About a year ago, I reported on CD
about the Institute for Justice's legal challenge of the anti-competitive protectionism in Nashville that was being practiced by the city's high-end limousine cartel, with help from their government enablers, against competition from lower-cost entrepreneurs.
George Will writes in today's Washington Post
about the Nashville limo cartel, which he describes as the "collusion between entrenched businesses and compliant government."
This is good time to invoke the spirit of French economist Bastiat, who wrote these words in a letter four days before his death in 1850:
"Treat all economic questions from the viewpoint of the consumer, for the interests of the consumer are the interests of the human race."
Given a choice between siding with the disorganized, dispersed consumers/human race and the concentrated, well-organized special-interest of the producers, the politicians will crush economic liberty to protect the incumbent producers almost every time, and the city officials in Nashville are no exception. Sadly, the human race suffers.
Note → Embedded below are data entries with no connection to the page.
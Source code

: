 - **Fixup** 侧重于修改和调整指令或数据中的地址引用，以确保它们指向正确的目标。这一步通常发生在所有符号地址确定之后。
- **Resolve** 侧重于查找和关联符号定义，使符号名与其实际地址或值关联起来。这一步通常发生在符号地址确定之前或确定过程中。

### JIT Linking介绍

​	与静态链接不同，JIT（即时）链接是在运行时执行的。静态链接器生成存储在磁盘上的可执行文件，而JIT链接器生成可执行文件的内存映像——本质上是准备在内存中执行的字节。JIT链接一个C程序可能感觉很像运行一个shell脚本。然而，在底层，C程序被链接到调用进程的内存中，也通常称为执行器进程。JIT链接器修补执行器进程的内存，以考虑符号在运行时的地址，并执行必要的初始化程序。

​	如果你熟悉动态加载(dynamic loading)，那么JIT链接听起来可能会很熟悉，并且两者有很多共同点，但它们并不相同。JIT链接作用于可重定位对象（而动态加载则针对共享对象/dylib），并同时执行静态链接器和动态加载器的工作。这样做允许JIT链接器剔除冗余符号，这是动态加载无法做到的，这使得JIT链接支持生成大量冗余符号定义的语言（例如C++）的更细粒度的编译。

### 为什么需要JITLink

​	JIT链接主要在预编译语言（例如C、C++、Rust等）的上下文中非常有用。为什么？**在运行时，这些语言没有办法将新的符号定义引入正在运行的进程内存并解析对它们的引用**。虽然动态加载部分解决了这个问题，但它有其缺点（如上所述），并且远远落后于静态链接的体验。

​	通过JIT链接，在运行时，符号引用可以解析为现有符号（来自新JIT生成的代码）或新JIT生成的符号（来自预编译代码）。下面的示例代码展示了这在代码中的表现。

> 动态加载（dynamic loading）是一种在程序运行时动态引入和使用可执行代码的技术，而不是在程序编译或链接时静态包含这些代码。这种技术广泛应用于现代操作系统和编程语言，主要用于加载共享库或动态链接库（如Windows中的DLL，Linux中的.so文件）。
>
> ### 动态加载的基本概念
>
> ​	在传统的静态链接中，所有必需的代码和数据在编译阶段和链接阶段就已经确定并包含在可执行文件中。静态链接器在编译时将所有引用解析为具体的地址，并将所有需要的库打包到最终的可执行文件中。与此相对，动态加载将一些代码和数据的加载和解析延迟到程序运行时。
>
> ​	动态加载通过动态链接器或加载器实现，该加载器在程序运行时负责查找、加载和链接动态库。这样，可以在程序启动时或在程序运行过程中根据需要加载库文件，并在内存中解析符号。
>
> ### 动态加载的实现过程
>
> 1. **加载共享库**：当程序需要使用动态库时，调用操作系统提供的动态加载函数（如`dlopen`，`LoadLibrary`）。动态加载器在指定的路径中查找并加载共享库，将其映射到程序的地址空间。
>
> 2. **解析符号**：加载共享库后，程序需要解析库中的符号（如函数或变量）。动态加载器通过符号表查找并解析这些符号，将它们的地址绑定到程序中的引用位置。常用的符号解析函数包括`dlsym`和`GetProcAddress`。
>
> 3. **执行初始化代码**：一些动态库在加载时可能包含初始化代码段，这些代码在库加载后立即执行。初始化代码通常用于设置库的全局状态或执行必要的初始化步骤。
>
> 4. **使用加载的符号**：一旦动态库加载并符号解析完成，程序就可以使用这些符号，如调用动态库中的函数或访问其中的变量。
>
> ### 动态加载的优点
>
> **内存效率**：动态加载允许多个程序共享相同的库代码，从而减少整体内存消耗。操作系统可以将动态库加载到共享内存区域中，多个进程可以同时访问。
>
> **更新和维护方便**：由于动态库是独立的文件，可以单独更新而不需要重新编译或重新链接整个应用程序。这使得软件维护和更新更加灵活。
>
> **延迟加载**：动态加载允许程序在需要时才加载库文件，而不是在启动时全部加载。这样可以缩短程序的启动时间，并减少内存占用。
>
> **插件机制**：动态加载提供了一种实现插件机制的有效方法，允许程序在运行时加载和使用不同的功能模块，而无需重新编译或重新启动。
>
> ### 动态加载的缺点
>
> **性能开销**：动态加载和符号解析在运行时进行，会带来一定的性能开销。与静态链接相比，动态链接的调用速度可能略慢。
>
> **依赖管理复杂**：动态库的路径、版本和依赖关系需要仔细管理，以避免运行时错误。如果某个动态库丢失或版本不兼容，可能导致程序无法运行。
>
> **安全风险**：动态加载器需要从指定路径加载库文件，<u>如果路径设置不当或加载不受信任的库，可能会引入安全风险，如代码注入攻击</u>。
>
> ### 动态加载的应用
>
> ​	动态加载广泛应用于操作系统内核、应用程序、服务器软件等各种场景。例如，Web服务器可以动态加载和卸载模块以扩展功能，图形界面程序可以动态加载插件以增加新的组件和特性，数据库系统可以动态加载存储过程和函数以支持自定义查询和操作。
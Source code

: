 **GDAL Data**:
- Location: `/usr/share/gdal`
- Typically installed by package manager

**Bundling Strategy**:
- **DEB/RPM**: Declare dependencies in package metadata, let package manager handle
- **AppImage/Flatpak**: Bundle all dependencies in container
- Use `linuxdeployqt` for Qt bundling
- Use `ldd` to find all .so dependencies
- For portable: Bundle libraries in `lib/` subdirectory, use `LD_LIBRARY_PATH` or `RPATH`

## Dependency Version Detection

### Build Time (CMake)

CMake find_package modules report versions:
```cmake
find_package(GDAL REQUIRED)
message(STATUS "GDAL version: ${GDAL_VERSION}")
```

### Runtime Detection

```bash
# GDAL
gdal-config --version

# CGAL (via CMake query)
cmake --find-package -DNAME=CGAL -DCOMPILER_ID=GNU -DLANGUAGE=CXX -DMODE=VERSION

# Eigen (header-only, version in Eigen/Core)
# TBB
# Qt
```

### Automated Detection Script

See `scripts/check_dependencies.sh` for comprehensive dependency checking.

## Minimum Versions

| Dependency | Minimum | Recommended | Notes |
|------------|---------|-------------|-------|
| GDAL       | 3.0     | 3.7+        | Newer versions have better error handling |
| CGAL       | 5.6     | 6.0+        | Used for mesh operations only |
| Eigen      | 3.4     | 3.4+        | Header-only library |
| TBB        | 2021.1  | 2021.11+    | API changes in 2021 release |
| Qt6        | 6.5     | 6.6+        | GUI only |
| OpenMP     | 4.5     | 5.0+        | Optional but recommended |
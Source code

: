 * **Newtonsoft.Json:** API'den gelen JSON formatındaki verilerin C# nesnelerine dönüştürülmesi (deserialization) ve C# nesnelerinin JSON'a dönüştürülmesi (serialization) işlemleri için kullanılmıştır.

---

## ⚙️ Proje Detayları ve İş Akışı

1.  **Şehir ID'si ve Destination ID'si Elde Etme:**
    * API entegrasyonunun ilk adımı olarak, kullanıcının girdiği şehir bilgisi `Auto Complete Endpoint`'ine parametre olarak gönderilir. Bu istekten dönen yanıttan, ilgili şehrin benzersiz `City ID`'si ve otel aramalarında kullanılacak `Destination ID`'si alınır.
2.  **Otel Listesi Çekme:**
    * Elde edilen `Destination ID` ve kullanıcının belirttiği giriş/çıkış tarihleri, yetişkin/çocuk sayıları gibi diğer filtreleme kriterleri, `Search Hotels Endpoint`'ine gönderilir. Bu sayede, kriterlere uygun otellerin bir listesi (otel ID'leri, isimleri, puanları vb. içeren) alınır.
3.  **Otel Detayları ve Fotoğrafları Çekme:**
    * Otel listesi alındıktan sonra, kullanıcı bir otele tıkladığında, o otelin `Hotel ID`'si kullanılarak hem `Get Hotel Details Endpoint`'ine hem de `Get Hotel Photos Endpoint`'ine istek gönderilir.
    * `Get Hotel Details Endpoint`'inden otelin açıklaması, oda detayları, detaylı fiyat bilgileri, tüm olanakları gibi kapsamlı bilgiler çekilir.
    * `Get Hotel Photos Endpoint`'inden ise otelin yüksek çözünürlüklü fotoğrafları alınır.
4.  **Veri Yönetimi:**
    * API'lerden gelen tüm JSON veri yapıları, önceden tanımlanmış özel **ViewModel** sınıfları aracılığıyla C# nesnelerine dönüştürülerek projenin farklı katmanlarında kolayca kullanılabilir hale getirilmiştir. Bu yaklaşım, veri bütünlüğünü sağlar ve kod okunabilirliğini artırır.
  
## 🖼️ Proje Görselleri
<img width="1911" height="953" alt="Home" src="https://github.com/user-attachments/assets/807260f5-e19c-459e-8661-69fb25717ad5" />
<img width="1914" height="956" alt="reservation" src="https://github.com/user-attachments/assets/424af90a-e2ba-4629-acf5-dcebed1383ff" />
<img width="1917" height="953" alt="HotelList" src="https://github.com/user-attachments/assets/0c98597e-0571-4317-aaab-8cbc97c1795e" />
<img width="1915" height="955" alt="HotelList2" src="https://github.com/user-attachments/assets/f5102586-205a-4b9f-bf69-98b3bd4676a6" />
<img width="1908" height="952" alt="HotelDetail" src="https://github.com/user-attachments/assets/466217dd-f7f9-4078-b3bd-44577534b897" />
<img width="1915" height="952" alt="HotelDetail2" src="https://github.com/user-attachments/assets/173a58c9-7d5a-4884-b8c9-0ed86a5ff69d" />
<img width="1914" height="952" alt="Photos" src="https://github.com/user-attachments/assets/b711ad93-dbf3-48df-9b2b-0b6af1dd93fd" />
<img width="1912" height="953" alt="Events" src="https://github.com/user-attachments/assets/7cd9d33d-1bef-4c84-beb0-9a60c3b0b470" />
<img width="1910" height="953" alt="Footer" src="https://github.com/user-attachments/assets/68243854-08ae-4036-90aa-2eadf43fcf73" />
Interestingly, in the Nashville case the government supported the price-fixing behavior of the limo cartel, which pressured city regulators to set prices at a $45 minimum charge for any ride. The intention of the price-fixing was obviously to squash competition from the cut-rate newcomers, who were charging only $25 to take customers to the Nashville airport. But in another recent case,
the government just sentenced auto executive Norihiro Imai to one-year in jail, and imposed more than $550 million in fines on several auto suppliers, for fixing prices on automotive heater control panels.
So in some cases the government enables incumbent producers like limousine companies to fix prices and in other cases it fines auto suppliers and sends their executives to jail for price-fixing? Welcome to the wacky world of government anti-trust.